[Collected data]
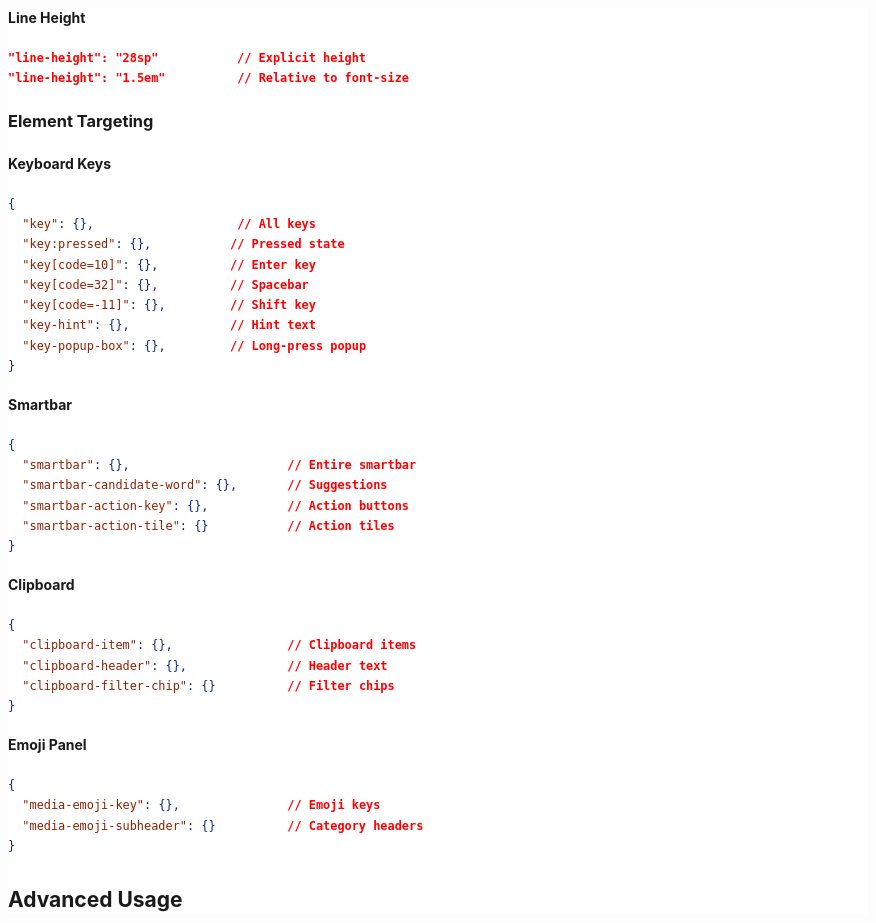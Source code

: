 #### Line Height

```json
"line-height": "28sp"           // Explicit height
"line-height": "1.5em"          // Relative to font-size
```

### Element Targeting

#### Keyboard Keys

```json
{
  "key": {},                    // All keys
  "key:pressed": {},           // Pressed state
  "key[code=10]": {},          // Enter key
  "key[code=32]": {},          // Spacebar
  "key[code=-11]": {},         // Shift key
  "key-hint": {},              // Hint text
  "key-popup-box": {},         // Long-press popup
}
```

#### Smartbar

```json
{
  "smartbar": {},                      // Entire smartbar
  "smartbar-candidate-word": {},       // Suggestions
  "smartbar-action-key": {},           // Action buttons
  "smartbar-action-tile": {}           // Action tiles
}
```

#### Clipboard

```json
{
  "clipboard-item": {},                // Clipboard items
  "clipboard-header": {},              // Header text
  "clipboard-filter-chip": {}          // Filter chips
}
```

#### Emoji Panel

```json
{
  "media-emoji-key": {},               // Emoji keys
  "media-emoji-subheader": {}          // Category headers
}
```

## Advanced Usage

* TASK DIRECTIONS
In the entries above, how many lines contain the string "Action"? Say only the number.

* OUTPUT BELOW
2